D: Have you ever heard the wolf cry to the blue corn moon and can you paint with all the colors of the wind?
R: Yes! Through this journey of living, loving, and traveling, I’ve been able to take paint from the winds of many lands and spread it as far and wide as possible. Fortunately, I can do that through my influence and platform.
D: You can choose one person, living or dead, to take with you to your favorite place in the world. Where will you take them? What will you do while there?
R: I would choose Andre 3000 and we would go to Accra Ghana. I’m such a huge fan of his. Outside of the music he creates, he’s just so insightful and wise. I would love to get his perspective on the current state of Black America, the black diaspora, and eating plant-based meals and shit.
Rachel’s mission, desire, and purpose is to change the narrative and negative perception of Black Travelers around the world and helping people of color get past fears and excuses and travel the world. She’s just as wise and creative as 3000, but won’t admit to it so easily.
And then came the question I’ve been wanting to ask since Rachel stepped into the house, but waited til the end of the interview in case I needed to escort her from the grounds. I ask with a smirk, knowing damn well the Wildcats already have the trophy on the shelf. She ignores the smirk and waits for it.

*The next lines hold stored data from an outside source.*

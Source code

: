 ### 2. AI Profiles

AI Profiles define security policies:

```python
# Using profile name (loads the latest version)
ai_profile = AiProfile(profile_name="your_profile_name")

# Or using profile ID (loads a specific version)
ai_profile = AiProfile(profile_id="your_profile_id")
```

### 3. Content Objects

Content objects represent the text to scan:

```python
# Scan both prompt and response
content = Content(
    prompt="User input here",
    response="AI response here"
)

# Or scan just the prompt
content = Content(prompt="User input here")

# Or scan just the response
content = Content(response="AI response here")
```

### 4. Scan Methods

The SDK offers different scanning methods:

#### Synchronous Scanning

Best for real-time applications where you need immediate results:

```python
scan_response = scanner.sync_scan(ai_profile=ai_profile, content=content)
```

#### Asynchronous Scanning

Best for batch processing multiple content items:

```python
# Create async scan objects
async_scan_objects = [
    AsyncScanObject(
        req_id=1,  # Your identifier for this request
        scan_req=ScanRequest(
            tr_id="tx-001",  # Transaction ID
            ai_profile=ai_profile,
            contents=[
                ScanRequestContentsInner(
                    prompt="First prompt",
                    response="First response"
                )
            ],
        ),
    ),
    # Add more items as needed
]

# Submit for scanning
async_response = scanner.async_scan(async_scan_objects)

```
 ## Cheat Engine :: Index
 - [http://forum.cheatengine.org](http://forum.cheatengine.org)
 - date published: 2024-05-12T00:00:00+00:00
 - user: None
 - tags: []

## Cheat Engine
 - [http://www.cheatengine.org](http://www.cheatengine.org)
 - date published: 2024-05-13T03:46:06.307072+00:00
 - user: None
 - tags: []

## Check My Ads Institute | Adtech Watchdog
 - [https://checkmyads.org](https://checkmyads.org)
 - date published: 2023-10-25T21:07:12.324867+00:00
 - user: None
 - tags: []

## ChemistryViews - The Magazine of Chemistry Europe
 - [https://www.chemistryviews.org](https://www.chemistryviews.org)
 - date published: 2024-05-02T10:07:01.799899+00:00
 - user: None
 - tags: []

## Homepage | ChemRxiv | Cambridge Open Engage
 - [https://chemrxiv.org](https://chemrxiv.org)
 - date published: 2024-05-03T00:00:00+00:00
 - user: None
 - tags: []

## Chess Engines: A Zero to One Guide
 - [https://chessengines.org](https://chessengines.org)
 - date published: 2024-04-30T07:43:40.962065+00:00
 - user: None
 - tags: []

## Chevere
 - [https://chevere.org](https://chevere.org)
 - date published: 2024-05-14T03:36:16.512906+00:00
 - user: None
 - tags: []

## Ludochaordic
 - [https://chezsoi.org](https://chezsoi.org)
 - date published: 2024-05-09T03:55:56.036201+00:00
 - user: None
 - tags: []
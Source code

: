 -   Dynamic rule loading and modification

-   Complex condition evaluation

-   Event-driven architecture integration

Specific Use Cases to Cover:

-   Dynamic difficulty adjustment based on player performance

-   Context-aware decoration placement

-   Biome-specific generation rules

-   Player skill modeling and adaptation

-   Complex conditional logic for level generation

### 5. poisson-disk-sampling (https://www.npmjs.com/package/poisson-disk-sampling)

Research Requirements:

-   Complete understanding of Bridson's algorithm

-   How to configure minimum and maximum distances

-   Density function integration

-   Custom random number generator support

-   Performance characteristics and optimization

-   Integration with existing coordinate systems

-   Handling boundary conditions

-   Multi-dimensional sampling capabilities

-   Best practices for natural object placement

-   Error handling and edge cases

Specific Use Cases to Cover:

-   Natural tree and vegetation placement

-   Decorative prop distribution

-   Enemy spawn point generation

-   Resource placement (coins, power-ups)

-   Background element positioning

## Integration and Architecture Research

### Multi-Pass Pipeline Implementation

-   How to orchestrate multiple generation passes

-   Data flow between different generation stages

D: Who’s going to win the Florida Classic this year?
R: Well…FAMU football team is crap this year. But our band always smokes yall’s. Duh.
And I let her end on a lie because Dorian was coming with the dishes and I was inhaling what could have been the French toast or the fragrance of god. My stomach screamed out for relief, I shot a side eye in Rachel’s direction, making sure she caught it, and made my move for a little bit of everything. Everything that happened while eating and laughing with Rachel and Dorian was in the name of self-care.